Sentiu vontade de vomitar, mas não tinha nada no estômago. Seu alimento desde que ali chegara era o soro. Subitamente, ouviu uma voz. Numa maca encostada à parede do ambulatório alguém balbuciava palavras entrecortadas por gemidos. Estava escuro. Lucano tentava concentrar-se no que o homem dizia. Decidiu ir até ele.
Sentiu uma dor lancinante no estômago ao sentar-se em sua estreita cama. Ficou sentado por algum tempo de olhos fechados. Ao ouvir o homem dizer, agora claramente, a palavra liberdade, abriu os olhos e, ignorando as dores, levantou-se. Cambaleando, apoiando-se nas outras camas, guiando-se pelo tato, colocou-se ao lado de seu companheiro de infortúnio.
— Meu amigo — disse Lucano, que, na penumbra do ambiente, por mais que se esforçasse não conseguia ver o rosto do homem. — Também pegaram você... por causa das bombas?
— Quem é você?
— Eu... eu sou... um suspeito, eu acho — Lucano gemia enquanto falava; levava as mãos à cabeça, ao estômago e se perguntava se estava dormindo. — E você?
— Um delegado disse que eu tinha colocado a bomba no Maracanã e me deu um chute. Chutou bem no... no meio das pernas. Depois de uns tabefes, me colocaram no pau de arara — sua fala era convulsiva, um tanto quanto alucinada.
— E você colocou... a bomba no... no Maracanã? Eu não fui... E o Wilson sabe que... não fui eu. A Figura também.
— A Figura? Você conhece a Figura? Eu queria conhecer a Figura.
— Não conheço a Figura. Ei... Mas como você... sabe da Figura? É segredo — Lucano falava sem pensar. Gemia e falava.
— Então você também não conhece a Figura. Ninguém conhece a Figura. Só o Styles que fala com o homem. Só ele conhece a Figura.
— St... Styles? Nunca ouvi falar... O Wilson... conhece a Figura.

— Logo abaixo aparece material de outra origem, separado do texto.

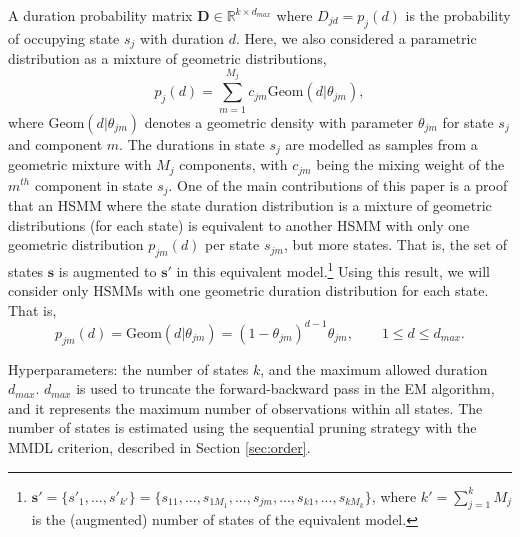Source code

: \documentclass[extendedabs]{recpad2k}
\begin{document}
    \textbullet A duration probability matrix $\boldsymbol{D}\in \mathbb{R}^{k\times d_{max}}$ where $D_{jd}=p_j(d)$ is the probability of occupying state $s_j$ with duration $d$. Here, we also considered a parametric distribution as a mixture of geometric distributions,
    \begin{equation}
        p_j(d) = \sum_{m=1}^{M_j} c_{jm} \text{Geom}(d|\theta_{jm}),
        \label{mix_geom}
    \end{equation}
    where $\text{Geom}(d|\theta_{jm})$ denotes a geometric density with parameter $\theta_{jm}$ for state $s_j$ and component $m$. The durations in state $s_j$ are modelled as samples from a geometric mixture with $M_j$ components, with $c_{jm}$ being the mixing weight of the $m^{th}$ component in state $s_j$. One of the main contributions of this paper is a proof that an HSMM where the state duration distribution is a mixture of geometric distributions (for each state) is equivalent to another HSMM with only one geometric distribution $p_{jm}(d)$ per state $s_{jm}$, but more states. That is, the set of states $\mathbf{s}$ is augmented to $\mathbf{s'}$ in this equivalent model.\footnote{$\mathbf{s'}=\{s'_1,...,s'_{k'}\}=\{s_{11},...,s_{1M_1},...,s_{jm},...,s_{k1},...,s_{kM_k}\}$, where $k'=\sum_{j=1}^k M_j$ is the (augmented) number of states of the equivalent model.} %
    Using this result, we will consider only HSMMs with one geometric duration distribution for each state. That is, %
    \begin{equation}
        p_{jm}(d) = \text{Geom}(d|\theta_{jm}) = (1-\theta_{jm})^{d-1}\theta_{jm}, \qquad 1\leq d \leq d_{max}.
    \label{geom}
    \end{equation}
    
    \textbullet Hyperparameters: the number of states $k$, and the maximum allowed duration $d_{max}$. $d_{max}$ is used to truncate the forward-backward pass in the EM algorithm, and it represents the maximum number of observations within all states. The number of states is estimated using the sequential pruning strategy with the MMDL criterion, described in Section \ref{sec:order}.
\end{document}
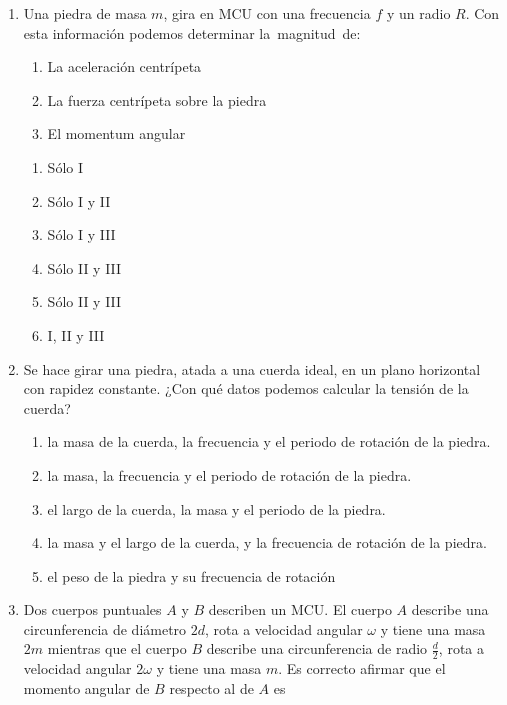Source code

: \documentclass[letterpaper]{article}
\begin{document}
\begin{enumerate}

\item Una piedra de masa $m$, gira en MCU con una frecuencia $f$ y un radio $R$. Con esta información podemos determinar la magnitud de:

\begin{enumerate}[label=\Roman*)]
\item La aceleración centrípeta
\item La fuerza centrípeta sobre la piedra
\item El momentum angular
\end{enumerate}

\begin{enumerate}[label=\Alph*)]
\item Sólo I
\item Sólo I y II
\item Sólo I y III
\item Sólo II y III
\item Sólo II y III
\item I, II y III
\end{enumerate}

\item Se hace girar una piedra, atada a una cuerda ideal, en un plano horizontal con rapidez constante. ¿Con qué datos podemos calcular la tensión de la cuerda?

\begin{enumerate}[label=\Alph*)]
\item la masa de la cuerda, la frecuencia y el periodo de rotación de la piedra. 
\item la masa, la frecuencia y el periodo de rotación de la piedra.
\item el largo de la cuerda, la masa y el periodo de la piedra.
\item la masa y el largo de la cuerda, y la frecuencia de rotación de la piedra.
\item el peso de la piedra y su frecuencia de rotación
\end{enumerate}

\item Dos cuerpos puntuales $A$ y $B$ describen un MCU. El cuerpo $A$ describe una circunferencia de diámetro $2d$, rota a velocidad angular $\omega$ y tiene una masa $2m$ mientras que el cuerpo $B$ describe una circunferencia de radio $\frac{d}{2}$, rota a velocidad angular $2\omega$ y tiene una masa $m$. Es correcto afirmar que el momento angular de $B$ respecto al de $A$ es


\end{enumerate}
\end{document}
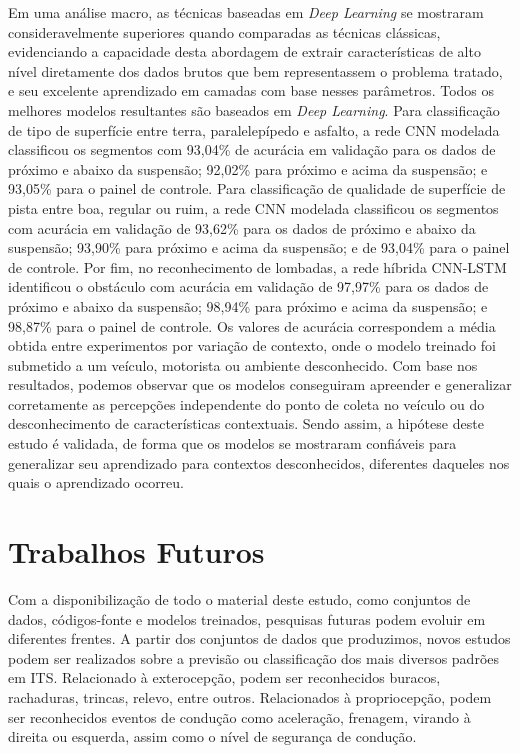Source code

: Em uma análise macro, as técnicas baseadas em \textit{Deep Learning} se mostraram consideravelmente superiores quando comparadas as técnicas clássicas, evidenciando a capacidade desta abordagem de extrair características de alto nível diretamente dos dados brutos que bem representassem o problema tratado, e seu excelente aprendizado em camadas com base nesses parâmetros. Todos os melhores modelos resultantes são baseados em \textit{Deep Learning}. Para classificação de tipo de superfície entre terra, paralelepípedo e asfalto, a rede CNN modelada classificou os segmentos com 93,04\% de acurácia em validação para os dados de próximo e abaixo da suspensão; 92,02\% para próximo e acima da suspensão; e 93,05\% para o painel de controle. Para classificação de qualidade de superfície de pista entre boa, regular ou ruim, a rede CNN modelada classificou os segmentos com acurácia em validação de 93,62\% para os dados de próximo e abaixo da suspensão; 93,90\% para próximo e acima da suspensão; e de 93,04\% para o painel de controle. Por fim, no reconhecimento de lombadas, a rede híbrida CNN-LSTM identificou o obstáculo com acurácia em validação de 97,97\% para os dados de próximo e abaixo da suspensão; 98,94\% para próximo e acima da suspensão; e 98,87\% para o painel de controle. Os valores de acurácia correspondem a média obtida entre experimentos por variação de contexto, onde o modelo treinado foi submetido a um veículo, motorista ou ambiente desconhecido. Com base nos resultados, podemos observar que os modelos conseguiram apreender e generalizar corretamente as percepções independente do ponto de coleta no veículo ou do desconhecimento de características contextuais. Sendo assim, a hipótese deste estudo é validada, de forma que os modelos se mostraram confiáveis para generalizar seu aprendizado para contextos desconhecidos, diferentes daqueles nos quais o aprendizado ocorreu. 

\section{Trabalhos Futuros}

Com a disponibilização de todo o material deste estudo, como conjuntos de dados, códigos-fonte e modelos treinados, pesquisas futuras podem evoluir em diferentes frentes. A partir dos conjuntos de dados que produzimos, novos estudos podem ser realizados sobre a previsão ou classificação dos mais diversos padrões em ITS. Relacionado à exterocepção, podem ser reconhecidos buracos, rachaduras, trincas, relevo, entre outros. Relacionados à propriocepção, podem ser reconhecidos eventos de condução como aceleração, frenagem, virando à direita ou esquerda, assim como o nível de segurança de condução.

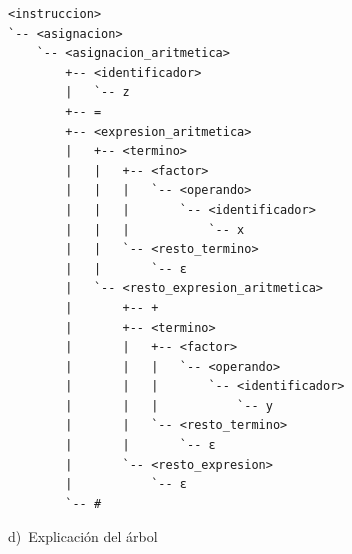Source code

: \documentclass[11pt,letterpaper]{article}
\newcommand{\letra}[2]{\par\medskip\noindent #1)~#2\par\smallskip}
\begin{document}
\begin{lstlisting}
<instruccion>
`-- <asignacion>
    `-- <asignacion_aritmetica>
        +-- <identificador>
        |   `-- z
        +-- =
        +-- <expresion_aritmetica>
        |   +-- <termino>
        |   |   +-- <factor>
        |   |   |   `-- <operando>
        |   |   |       `-- <identificador>
        |   |   |           `-- x
        |   |   `-- <resto_termino>
        |   |       `-- ε
        |   `-- <resto_expresion_aritmetica>
        |       +-- +
        |       +-- <termino>
        |       |   +-- <factor>
        |       |   |   `-- <operando>
        |       |   |       `-- <identificador>
        |       |   |           `-- y
        |       |   `-- <resto_termino>
        |       |       `-- ε
        |       `-- <resto_expresion>
        |           `-- ε
        `-- #
\end{lstlisting}

\letra{d}{Explicación del árbol}
\end{document}
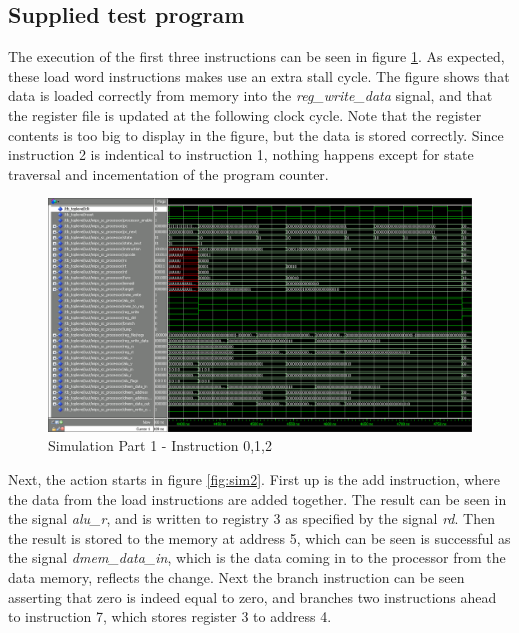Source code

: \subsection{Supplied test program}
The execution of the first three instructions can be seen in figure \ref{fig:sim1}. As expected, these load word instructions makes use an extra stall cycle. The figure shows that data is loaded correctly from memory into the \emph{reg_write_data} signal, and that the register file is updated at the following clock cycle. Note that the register contents is too big to display in the figure, but the data is stored correctly. Since instruction 2 is indentical to instruction 1, nothing happens except for state traversal and incementation of the program counter.
\begin{figure}[ht]
    \centering
    \includegraphics[scale=0.3]{figures/sim1.png}
    \caption{\label{fig:sim1}Simulation Part 1 - Instruction 0,1,2}
\end{figure}

Next, the action starts in figure \ref{fig:sim2}. First up is the add instruction, where the data from the load instructions are added together. The result can be seen in the signal \emph{alu_r}, and is written to registry 3 as specified by the signal \emph{rd}. Then the result is stored to the memory at address 5, which can be seen is successful as the signal \emph{dmem_data_in}, which is the data coming in to the processor from the data memory, reflects the change. Next the branch instruction can be seen asserting that zero is indeed equal to zero, and branches two instructions ahead to instruction 7, which stores register 3 to address 4.


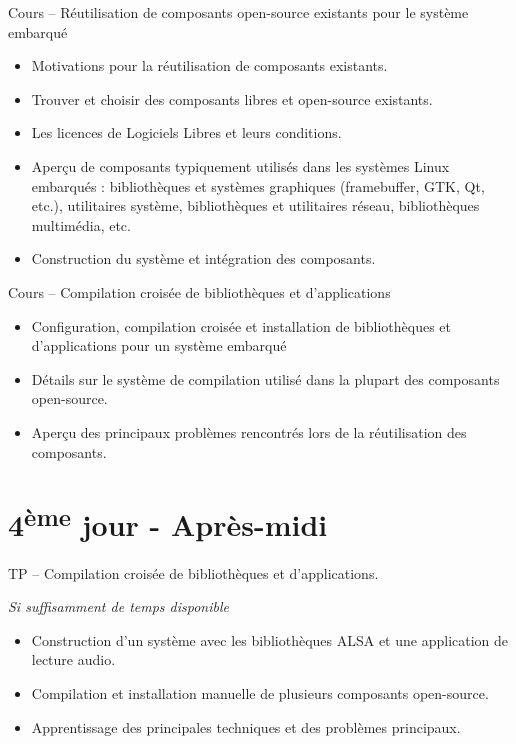\documentclass[a4paper,12pt,obeyspaces,spaces,hyphens]{article}
\begin{document}
\feagendatwocolumn
{Cours – Réutilisation de composants open-source existants pour le système
embarqué}
{
  \begin{itemize}
  \item Motivations pour la réutilisation de composants existants.
  \item Trouver et choisir des composants libres et open-source existants.
  \item Les licences de Logiciels Libres et leurs conditions.
  \item Aperçu de composants typiquement utilisés dans les systèmes
	Linux embarqués : bibliothèques et systèmes graphiques (framebuffer,
	GTK, Qt, etc.), utilitaires système, bibliothèques et
	utilitaires réseau, bibliothèques multimédia, etc.
  \item Construction du système et intégration des composants.
  \end{itemize}
}
{Cours – Compilation croisée de bibliothèques et d'applications}
{
  \begin{itemize}
  \item Configuration, compilation croisée et installation de bibliothèques
	et d'applications pour un système embarqué
  \item Détails sur le système de compilation utilisé dans la plupart
	des composants open-source.
  \item Aperçu des principaux problèmes rencontrés lors de la
	réutilisation des composants.
  \end{itemize}
}

\section{4\textsuperscript{ème} jour - Après-midi}

\feagendaonecolumn
{TP – Compilation croisée de bibliothèques et d'applications.}
{
  {\em Si suffisamment de temps disponible}
  \begin{itemize}
  \item Construction d'un système avec les bibliothèques ALSA et une
	application de lecture audio.
  \item Compilation et installation manuelle de plusieurs
	composants open-source.
  \item Apprentissage des principales techniques et des problèmes principaux.
  \end{itemize}
}
\end{document}
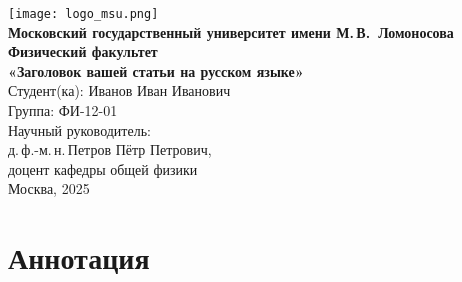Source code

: \documentclass[a4paper,12pt]{article}
\begin{document}
\begin{titlepage}
  \centering
  \vspace*{1cm}
  \texttt{[image: logo\_msu.png]}\\[1cm]

  {\large \textbf{Московский государственный университет имени М.\,В.~Ломоносова}}\\[0.5cm]
  {\large \textbf{Физический факультет}}\\[2cm]

  {\LARGE \textbf{«Заголовок вашей статьи на русском языке»}}\\[2cm]

  {\large Студент(ка): Иванов Иван Иванович}\\[0.3cm]
  {\large Группа: ФИ-12-01}\\[0.3cm]
  {\large Научный руководитель: \\[0.1cm]
    д.\,ф.-м.\,н.\,Петров Пётр Петрович, \\[0.1cm]
    доцент кафедры общей физики}\\[2cm]

  {\large Москва, 2025}\\
\end{titlepage}

\section*{Аннотация}
\end{document}
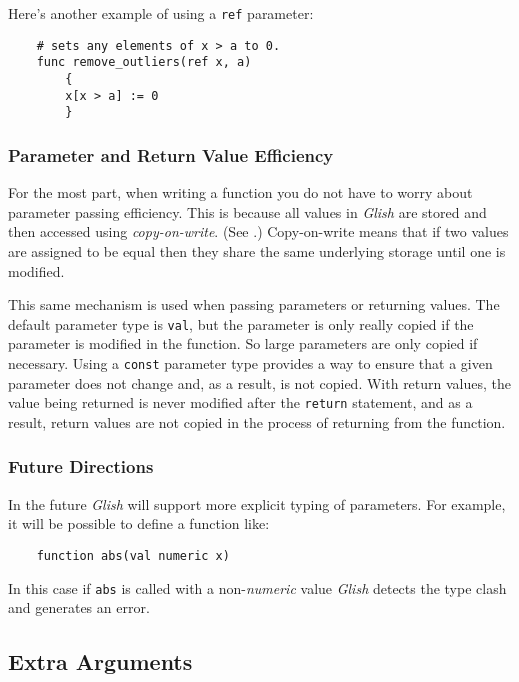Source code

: Here's another example of using a {\tt ref} parameter:
\begin{verbatim}
    # sets any elements of x > a to 0.
    func remove_outliers(ref x, a)
        {
        x[x > a] := 0
        }
\end{verbatim}

\subsubsection{Parameter and Return Value Efficiency} 
\label{passing-efficiency}
For the most part, when  writing a function you do not  have to worry
about parameter passing efficiency. This is because all values in {\em
Glish} are stored and then accessed using {\em copy-on-write}.
(See .)  Copy-on-write means that if two 
values are assigned to be equal then they  share the 
same underlying storage until one is modified.

This same mechanism is used when passing parameters or returning values.
The default parameter type is {\tt val}, but the parameter is only really
copied if the parameter is modified in the function. So large parameters are
only copied if necessary. Using a {\tt const} parameter type provides a way
to ensure that a given parameter does not change and, as a result, is not
copied. With return values, the value being returned is never modified 
after the {\tt return} statement, and as a result, return values are
not copied in the process of returning from the function.
\subsubsection{Future Directions} 
In the future {\em Glish} will support more explicit typing of parameters.
For example, it will be possible to define a function like:
\begin{verbatim}
    function abs(val numeric x)
\end{verbatim}
In this case if {\tt abs} is called with a non-{\em numeric} value
{\em Glish} detects the type clash and generates an error.

\subsection{Extra Arguments}
\label{ellipsis}

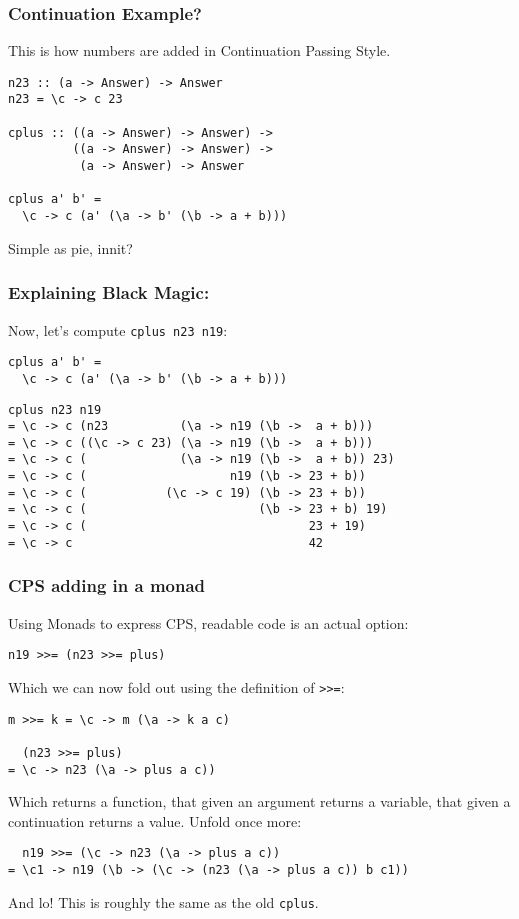 \documentclass{beamer}
\begin{document}
\begin{frame}[fragile]
\frametitle{Continuation Example?}
\lstset{basicstyle=\footnotesize\ttfamily}
This is how numbers are added in Continuation Passing Style.
\begin{lstlisting}
n23 :: (a -> Answer) -> Answer
n23 = \c -> c 23

cplus :: ((a -> Answer) -> Answer) -> 
         ((a -> Answer) -> Answer) -> 
          (a -> Answer) -> Answer
          
cplus a' b' = 
  \c -> c (a' (\a -> b' (\b -> a + b)))
\end{lstlisting}
\pause Simple as pie, innit?
\end{frame}

\begin{frame}[fragile]
\frametitle{Explaining Black Magic:}
\lstset{basicstyle=\footnotesize\ttfamily}
Now, let's compute \texttt{cplus n23 n19}: 
\begin{lstlisting}
cplus a' b' = 
  \c -> c (a' (\a -> b' (\b -> a + b)))
\end{lstlisting}
\pause
\begin{lstlisting}
cplus n23 n19
= \c -> c (n23          (\a -> n19 (\b ->  a + b))) 
= \c -> c ((\c -> c 23) (\a -> n19 (\b ->  a + b)))
= \c -> c (             (\a -> n19 (\b ->  a + b)) 23)
= \c -> c (                    n19 (\b -> 23 + b))
= \c -> c (           (\c -> c 19) (\b -> 23 + b))
= \c -> c (                        (\b -> 23 + b) 19)
= \c -> c (                               23 + 19)
= \c -> c                                 42
\end{lstlisting}
\lstset{language=Haskell}


\end{frame}



\begin{frame}[fragile]
\frametitle{CPS adding in a monad}
Using Monads to express CPS, readable code is an actual option:

\begin{lstlisting}
n19 >>= (n23 >>= plus)
\end{lstlisting}
Which we can now fold out using the definition of \texttt{>>=}:
\pause
\begin{lstlisting}
m >>= k = \c -> m (\a -> k a c)

  (n23 >>= plus)
= \c -> n23 (\a -> plus a c))
\end{lstlisting}
Which returns a function, that given an argument returns a variable, that
given a continuation returns a value. Unfold once more:
\pause
\begin{lstlisting}
  n19 >>= (\c -> n23 (\a -> plus a c))
= \c1 -> n19 (\b -> (\c -> (n23 (\a -> plus a c)) b c1))
\end{lstlisting}

\pause And lo! This is roughly the same as the old \texttt{cplus}.
\end{frame}
\end{document}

— O Styles é a única pessoa que conhece meu segredo. Mas se você contar o seu, eu conto o meu.
— Conta o seu primeiro... que eu... eu estou... Sabe quando o dentista anestesia sua boca?
— Tá bem, tá bem. Eu venho de um lugar...
— Dá para falar... mais devagar? Minha cabeça dói mais... quando você fala rápido. Você é... da Cesal... Cesalpínia?
— Cisalpina?
— Cesalpínia.
— Nunca ouvi falar, amigo. Venho do norte. Meu país é uma imensa clareira na floresta amazônica. Oficialmente área desmatada, queimada, inutilizada. Também local de exploração e extração de cassiterita. Sabe os espanhóis e ingleses que entraram pela foz do Amazonas? Pois foram eles que abriram a rota que nós usamos depois.
— Meu amigo, eu estou dormindo?
— Está bem acordado, como eu. Se bem que você está bem mais derrubado. Você está quase caindo. Senta aí nesse banquinho. Isso.
— Você é da Hibernia?
— Então você sabe da mensagem dos terroristas. Styles me falou dela. Não, não. Meu país chama-se Candirúnia. Não gosto do nome, não gosto. Por causa do peixe que o inspirou, o candiru. Um peixinho, um minibagre de três centímetros que dá no mar mas entra pelo Amazonas de vez em quando. Se você nadar pelado em água com candiru, indubitavelmente o peixe nojento vai querer conhecer seus mais profundos recônditos. Disgusting. O pessoal que chegou lá sentiu na carne a abundância do kani’ru, como dizem os tupis.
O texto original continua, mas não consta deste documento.